* Task *
Within the data below, copy each line where the string "multiple" is found.

* Data to process *
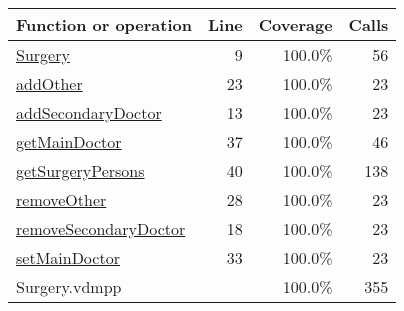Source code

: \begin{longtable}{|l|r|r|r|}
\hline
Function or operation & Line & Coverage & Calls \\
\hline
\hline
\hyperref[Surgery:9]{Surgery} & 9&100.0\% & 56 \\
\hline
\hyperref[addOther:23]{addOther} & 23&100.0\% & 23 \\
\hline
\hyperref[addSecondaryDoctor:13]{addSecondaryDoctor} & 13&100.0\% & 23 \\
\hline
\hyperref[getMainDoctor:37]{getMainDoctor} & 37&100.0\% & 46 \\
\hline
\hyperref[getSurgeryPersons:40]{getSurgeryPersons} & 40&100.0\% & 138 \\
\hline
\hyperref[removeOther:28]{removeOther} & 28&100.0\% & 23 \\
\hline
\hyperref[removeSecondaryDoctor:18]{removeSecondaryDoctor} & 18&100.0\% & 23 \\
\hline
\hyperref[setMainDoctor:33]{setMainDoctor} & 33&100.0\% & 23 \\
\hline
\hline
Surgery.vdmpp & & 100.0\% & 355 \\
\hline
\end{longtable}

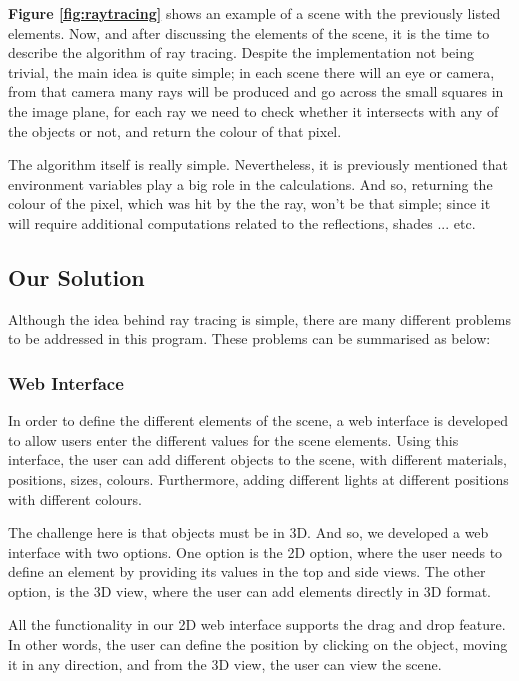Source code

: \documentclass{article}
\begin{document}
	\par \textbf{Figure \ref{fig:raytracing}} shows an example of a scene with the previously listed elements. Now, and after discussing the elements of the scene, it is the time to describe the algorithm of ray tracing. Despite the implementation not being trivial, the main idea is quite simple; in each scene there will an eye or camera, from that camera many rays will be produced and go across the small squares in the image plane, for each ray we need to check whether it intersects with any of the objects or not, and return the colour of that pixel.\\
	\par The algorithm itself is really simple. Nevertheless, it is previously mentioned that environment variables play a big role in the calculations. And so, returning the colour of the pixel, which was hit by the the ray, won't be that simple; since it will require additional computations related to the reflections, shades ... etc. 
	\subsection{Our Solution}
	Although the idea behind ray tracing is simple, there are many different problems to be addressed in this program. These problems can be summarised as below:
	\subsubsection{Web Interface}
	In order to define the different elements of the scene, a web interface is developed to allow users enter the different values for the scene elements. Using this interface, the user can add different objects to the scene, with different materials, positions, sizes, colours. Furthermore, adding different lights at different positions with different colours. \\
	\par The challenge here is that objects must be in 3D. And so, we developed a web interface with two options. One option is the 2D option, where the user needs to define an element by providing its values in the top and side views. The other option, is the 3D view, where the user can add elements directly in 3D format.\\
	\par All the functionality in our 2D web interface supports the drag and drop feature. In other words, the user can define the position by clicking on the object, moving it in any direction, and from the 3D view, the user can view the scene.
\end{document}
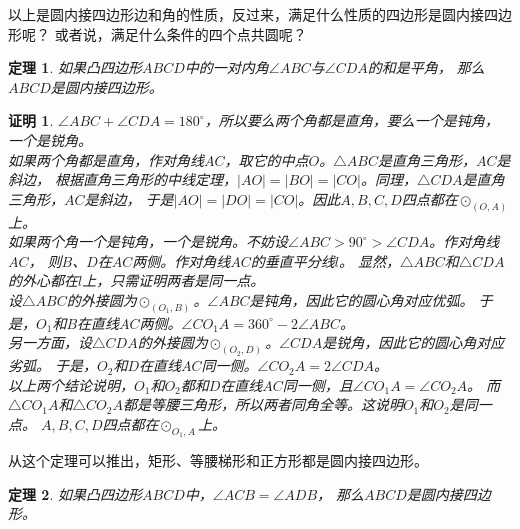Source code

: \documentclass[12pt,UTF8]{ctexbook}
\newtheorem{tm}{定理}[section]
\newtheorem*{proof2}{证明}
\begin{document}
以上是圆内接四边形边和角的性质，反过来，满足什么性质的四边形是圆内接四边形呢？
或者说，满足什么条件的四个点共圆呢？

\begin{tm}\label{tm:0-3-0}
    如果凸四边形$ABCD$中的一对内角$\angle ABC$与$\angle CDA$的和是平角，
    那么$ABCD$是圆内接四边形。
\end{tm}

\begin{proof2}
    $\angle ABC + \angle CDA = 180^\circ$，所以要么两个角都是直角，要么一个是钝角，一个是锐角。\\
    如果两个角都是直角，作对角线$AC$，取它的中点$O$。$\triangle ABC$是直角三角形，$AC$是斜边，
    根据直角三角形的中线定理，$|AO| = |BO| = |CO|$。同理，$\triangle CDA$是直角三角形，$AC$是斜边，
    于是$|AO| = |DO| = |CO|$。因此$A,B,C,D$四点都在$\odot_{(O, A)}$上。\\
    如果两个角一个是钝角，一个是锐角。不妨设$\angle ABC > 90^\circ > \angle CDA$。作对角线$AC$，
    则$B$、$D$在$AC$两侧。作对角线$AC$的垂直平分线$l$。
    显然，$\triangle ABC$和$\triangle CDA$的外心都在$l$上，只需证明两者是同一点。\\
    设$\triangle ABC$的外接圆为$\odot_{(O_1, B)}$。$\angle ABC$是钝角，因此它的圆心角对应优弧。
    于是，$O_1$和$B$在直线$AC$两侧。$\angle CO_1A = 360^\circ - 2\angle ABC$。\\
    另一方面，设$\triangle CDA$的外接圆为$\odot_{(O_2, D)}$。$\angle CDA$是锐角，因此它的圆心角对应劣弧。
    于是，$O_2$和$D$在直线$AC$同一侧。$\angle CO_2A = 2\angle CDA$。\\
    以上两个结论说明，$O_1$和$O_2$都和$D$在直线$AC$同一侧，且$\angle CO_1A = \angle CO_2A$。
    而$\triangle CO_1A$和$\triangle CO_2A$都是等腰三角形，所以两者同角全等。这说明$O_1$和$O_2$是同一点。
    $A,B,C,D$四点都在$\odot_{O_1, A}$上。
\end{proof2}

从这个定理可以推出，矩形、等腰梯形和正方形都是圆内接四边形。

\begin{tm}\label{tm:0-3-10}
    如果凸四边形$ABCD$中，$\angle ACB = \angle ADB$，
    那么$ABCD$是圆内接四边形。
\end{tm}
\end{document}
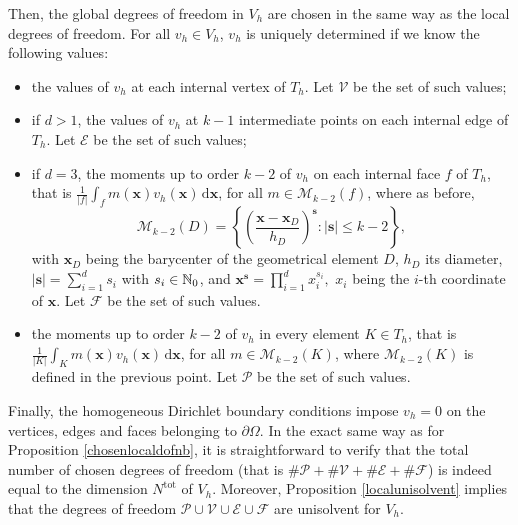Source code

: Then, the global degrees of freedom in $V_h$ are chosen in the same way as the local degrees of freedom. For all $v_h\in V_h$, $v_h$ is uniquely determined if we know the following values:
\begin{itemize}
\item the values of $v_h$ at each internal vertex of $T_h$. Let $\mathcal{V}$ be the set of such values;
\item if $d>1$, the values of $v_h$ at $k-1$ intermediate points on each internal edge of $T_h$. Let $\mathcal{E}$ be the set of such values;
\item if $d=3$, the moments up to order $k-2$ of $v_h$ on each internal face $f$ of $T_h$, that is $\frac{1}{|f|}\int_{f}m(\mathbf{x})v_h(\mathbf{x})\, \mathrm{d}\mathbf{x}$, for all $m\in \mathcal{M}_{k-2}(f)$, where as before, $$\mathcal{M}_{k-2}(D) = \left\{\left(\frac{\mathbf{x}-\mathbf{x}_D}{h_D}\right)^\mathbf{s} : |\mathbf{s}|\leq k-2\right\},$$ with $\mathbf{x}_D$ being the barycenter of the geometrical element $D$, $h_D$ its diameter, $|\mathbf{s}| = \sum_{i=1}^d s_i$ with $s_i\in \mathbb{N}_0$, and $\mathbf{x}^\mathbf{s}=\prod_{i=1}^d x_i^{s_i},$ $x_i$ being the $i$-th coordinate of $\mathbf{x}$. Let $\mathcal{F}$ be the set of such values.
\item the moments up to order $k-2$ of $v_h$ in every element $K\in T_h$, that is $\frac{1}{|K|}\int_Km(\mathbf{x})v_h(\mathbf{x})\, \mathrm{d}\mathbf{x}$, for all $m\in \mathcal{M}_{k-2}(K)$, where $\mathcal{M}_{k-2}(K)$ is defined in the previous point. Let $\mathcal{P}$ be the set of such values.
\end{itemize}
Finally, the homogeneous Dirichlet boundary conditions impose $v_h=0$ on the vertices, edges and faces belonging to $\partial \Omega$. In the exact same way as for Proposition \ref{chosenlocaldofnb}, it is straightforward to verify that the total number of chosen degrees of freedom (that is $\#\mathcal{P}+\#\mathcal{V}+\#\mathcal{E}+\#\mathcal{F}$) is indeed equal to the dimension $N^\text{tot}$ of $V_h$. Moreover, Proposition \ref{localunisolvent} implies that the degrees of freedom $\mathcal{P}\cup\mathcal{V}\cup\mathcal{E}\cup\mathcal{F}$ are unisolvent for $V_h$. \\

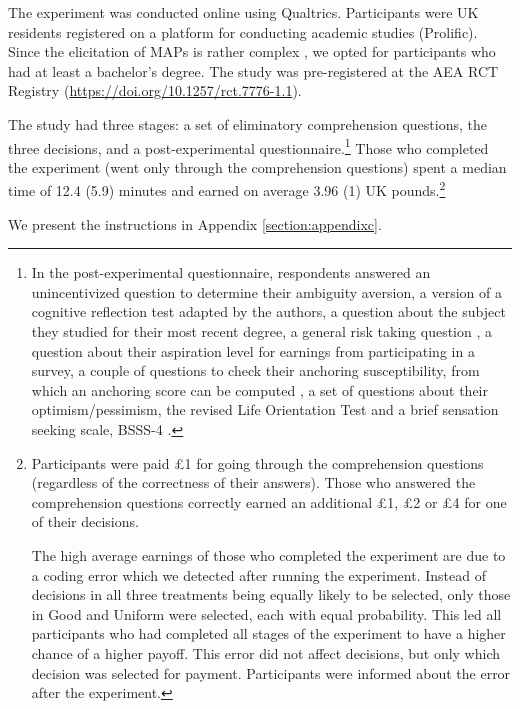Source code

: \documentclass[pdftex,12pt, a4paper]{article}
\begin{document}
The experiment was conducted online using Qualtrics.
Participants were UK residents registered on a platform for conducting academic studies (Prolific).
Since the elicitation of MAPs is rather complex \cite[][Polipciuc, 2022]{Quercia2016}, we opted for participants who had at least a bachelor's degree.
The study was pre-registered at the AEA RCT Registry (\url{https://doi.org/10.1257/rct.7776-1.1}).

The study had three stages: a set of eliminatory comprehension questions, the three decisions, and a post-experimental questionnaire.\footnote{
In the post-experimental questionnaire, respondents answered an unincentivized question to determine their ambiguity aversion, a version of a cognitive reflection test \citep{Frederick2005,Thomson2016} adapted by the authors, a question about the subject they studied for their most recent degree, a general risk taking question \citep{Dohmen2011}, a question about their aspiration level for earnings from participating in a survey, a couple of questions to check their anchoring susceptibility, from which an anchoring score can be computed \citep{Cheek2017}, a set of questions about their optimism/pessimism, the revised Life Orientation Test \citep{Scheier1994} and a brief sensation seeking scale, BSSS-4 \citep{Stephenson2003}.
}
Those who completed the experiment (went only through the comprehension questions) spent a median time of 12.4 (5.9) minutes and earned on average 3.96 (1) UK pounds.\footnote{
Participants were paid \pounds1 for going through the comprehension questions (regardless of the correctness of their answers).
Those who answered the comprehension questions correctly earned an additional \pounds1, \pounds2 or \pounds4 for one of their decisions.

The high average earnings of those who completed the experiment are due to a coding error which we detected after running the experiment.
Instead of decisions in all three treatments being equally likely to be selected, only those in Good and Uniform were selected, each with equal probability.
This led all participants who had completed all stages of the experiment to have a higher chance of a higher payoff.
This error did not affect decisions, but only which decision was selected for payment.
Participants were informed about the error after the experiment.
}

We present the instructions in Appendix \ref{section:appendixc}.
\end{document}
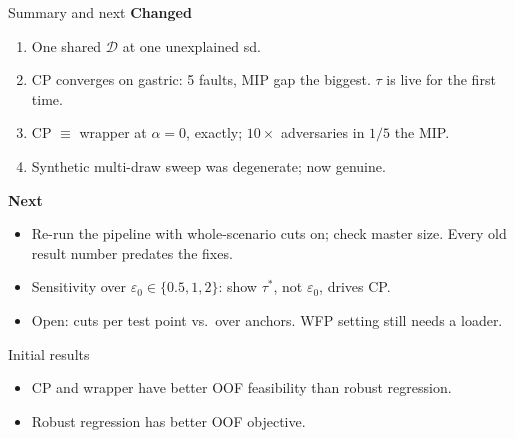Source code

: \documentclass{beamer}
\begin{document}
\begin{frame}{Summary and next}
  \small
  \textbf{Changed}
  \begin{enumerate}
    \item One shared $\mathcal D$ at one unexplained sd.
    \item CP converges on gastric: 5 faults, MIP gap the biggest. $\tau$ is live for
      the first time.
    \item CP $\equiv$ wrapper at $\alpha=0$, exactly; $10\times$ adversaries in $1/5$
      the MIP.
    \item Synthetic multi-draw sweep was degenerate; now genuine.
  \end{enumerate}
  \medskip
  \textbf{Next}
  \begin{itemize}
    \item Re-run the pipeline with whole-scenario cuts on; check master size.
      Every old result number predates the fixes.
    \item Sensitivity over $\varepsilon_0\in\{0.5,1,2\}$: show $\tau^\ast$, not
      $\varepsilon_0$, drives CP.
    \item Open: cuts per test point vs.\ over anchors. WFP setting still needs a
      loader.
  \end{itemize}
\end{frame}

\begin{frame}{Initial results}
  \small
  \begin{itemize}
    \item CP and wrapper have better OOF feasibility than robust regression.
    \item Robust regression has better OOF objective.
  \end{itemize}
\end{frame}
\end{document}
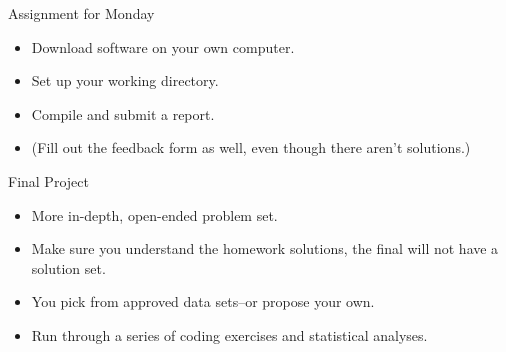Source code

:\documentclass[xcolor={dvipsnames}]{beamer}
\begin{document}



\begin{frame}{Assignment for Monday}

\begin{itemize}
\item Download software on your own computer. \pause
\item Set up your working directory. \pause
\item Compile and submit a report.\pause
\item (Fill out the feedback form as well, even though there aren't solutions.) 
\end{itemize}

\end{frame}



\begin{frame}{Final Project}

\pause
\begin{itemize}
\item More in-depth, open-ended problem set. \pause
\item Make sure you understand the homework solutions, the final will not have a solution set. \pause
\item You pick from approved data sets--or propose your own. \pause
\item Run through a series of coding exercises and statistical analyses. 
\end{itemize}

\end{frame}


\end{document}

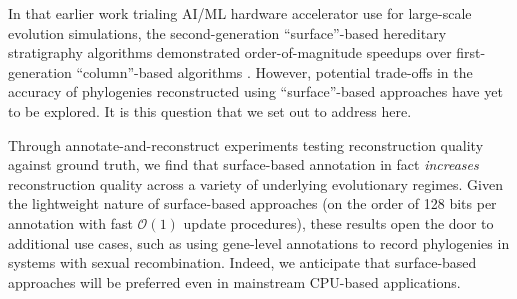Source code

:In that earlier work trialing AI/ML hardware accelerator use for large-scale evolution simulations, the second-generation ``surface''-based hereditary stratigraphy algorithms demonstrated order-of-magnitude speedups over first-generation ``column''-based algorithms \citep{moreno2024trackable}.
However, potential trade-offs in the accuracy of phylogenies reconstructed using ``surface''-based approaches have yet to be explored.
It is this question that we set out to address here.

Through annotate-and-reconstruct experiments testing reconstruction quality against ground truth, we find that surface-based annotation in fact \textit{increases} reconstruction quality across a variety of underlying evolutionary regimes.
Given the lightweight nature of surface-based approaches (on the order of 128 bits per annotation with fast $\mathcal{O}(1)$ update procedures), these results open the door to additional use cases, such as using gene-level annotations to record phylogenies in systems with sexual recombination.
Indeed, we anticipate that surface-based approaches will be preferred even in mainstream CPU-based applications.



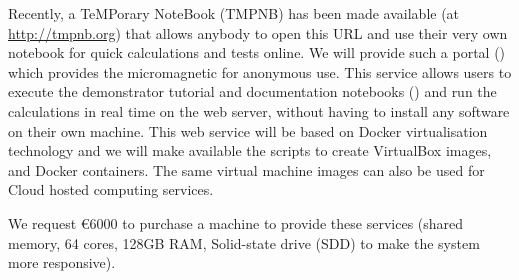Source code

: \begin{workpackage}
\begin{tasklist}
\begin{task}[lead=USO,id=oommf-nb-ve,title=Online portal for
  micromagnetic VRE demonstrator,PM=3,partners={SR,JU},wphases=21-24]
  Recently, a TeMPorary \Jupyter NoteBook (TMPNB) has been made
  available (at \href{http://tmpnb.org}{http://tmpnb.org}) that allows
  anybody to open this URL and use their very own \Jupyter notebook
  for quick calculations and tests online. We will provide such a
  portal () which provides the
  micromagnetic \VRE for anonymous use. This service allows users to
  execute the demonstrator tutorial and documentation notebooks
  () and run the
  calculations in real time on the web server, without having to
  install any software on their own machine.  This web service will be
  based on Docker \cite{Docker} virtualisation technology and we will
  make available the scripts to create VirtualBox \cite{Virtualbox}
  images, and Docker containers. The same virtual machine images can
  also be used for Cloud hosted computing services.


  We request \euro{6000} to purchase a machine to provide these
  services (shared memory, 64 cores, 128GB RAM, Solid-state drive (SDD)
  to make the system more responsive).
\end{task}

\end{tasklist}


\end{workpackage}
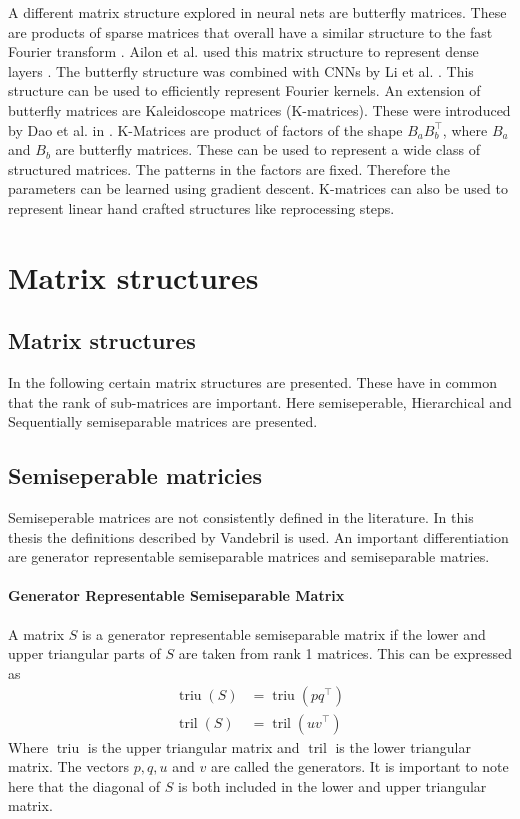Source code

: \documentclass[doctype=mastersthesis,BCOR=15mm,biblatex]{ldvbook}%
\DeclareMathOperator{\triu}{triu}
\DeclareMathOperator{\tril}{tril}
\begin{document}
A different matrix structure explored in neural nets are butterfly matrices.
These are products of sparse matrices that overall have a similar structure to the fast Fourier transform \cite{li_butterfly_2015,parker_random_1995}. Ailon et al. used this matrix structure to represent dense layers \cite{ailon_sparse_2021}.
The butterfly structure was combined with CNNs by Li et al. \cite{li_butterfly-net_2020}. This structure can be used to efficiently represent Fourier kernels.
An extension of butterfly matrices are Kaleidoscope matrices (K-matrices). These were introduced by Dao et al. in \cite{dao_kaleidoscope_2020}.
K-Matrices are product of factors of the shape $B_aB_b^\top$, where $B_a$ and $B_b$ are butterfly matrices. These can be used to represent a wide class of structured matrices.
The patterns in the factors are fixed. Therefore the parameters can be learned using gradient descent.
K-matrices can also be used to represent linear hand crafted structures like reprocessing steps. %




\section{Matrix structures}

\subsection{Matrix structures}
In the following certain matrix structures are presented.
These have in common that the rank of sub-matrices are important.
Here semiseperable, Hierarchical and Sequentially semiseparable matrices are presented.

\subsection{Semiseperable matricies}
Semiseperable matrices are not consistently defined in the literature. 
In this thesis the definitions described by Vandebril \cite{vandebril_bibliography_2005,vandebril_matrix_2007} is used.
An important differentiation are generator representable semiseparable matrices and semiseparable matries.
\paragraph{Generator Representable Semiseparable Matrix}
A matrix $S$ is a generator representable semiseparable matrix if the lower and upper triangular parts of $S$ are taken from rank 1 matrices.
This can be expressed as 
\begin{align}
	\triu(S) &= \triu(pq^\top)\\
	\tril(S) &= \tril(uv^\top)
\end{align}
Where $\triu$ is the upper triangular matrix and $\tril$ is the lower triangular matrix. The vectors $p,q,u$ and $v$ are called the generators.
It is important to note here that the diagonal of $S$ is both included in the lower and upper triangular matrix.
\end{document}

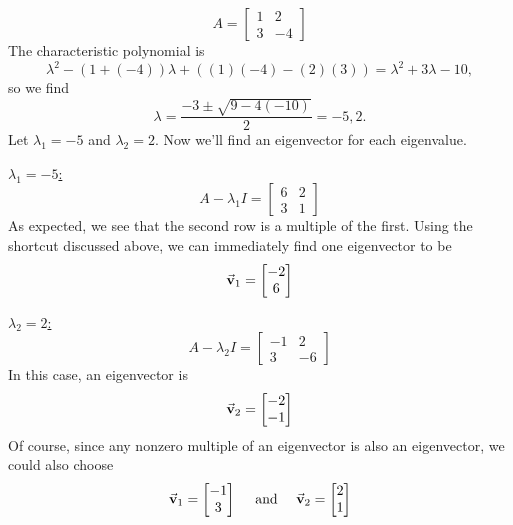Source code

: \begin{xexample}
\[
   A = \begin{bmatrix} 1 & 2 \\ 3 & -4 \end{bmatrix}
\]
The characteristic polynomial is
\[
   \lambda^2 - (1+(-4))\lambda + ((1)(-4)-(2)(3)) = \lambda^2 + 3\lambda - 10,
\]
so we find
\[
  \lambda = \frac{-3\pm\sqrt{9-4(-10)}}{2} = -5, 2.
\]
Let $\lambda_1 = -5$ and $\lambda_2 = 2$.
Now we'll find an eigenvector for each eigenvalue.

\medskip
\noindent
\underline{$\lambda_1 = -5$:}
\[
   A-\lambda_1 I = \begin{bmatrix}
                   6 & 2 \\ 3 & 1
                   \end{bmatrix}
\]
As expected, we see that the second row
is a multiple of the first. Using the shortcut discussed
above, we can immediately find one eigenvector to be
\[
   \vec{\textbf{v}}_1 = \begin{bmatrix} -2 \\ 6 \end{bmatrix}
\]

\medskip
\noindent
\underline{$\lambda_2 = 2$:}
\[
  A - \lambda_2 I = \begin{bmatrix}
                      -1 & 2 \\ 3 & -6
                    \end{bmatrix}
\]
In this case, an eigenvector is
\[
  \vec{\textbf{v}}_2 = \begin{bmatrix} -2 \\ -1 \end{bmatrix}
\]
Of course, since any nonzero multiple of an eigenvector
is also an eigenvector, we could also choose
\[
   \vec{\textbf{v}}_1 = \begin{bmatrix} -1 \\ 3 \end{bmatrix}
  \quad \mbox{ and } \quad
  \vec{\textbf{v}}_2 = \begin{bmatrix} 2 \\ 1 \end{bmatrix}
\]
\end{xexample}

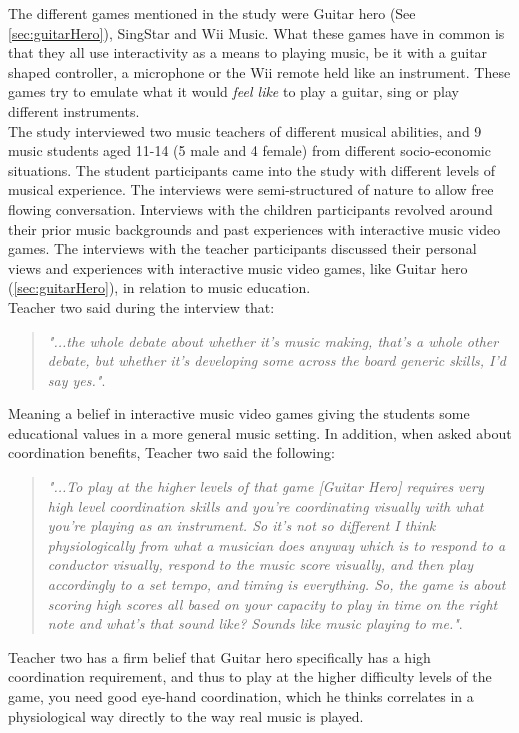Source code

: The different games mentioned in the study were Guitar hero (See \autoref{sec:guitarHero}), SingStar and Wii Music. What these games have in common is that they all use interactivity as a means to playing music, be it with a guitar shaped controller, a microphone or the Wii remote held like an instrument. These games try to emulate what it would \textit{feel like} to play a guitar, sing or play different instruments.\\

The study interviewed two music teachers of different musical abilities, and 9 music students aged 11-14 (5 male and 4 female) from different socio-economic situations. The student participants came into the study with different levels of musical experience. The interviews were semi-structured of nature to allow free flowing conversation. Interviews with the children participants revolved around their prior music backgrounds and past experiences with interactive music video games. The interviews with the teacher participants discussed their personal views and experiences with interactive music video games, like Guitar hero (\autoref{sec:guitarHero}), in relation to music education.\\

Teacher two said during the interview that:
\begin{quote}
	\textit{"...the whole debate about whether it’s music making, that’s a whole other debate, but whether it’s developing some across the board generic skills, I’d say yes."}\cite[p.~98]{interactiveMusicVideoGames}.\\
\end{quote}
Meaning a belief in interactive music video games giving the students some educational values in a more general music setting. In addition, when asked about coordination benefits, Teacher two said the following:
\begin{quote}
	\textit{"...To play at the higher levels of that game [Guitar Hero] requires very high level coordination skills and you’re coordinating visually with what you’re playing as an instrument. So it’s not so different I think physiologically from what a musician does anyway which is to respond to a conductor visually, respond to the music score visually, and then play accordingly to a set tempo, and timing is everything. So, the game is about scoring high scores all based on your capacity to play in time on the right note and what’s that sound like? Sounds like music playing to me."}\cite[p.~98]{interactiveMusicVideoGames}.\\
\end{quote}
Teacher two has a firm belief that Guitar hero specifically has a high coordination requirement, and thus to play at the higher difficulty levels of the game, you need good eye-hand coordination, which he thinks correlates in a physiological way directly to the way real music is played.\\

* The answer *
is a multiple of the first. Using the shortcut discussed
Of course, since any nonzero multiple of an eigenvector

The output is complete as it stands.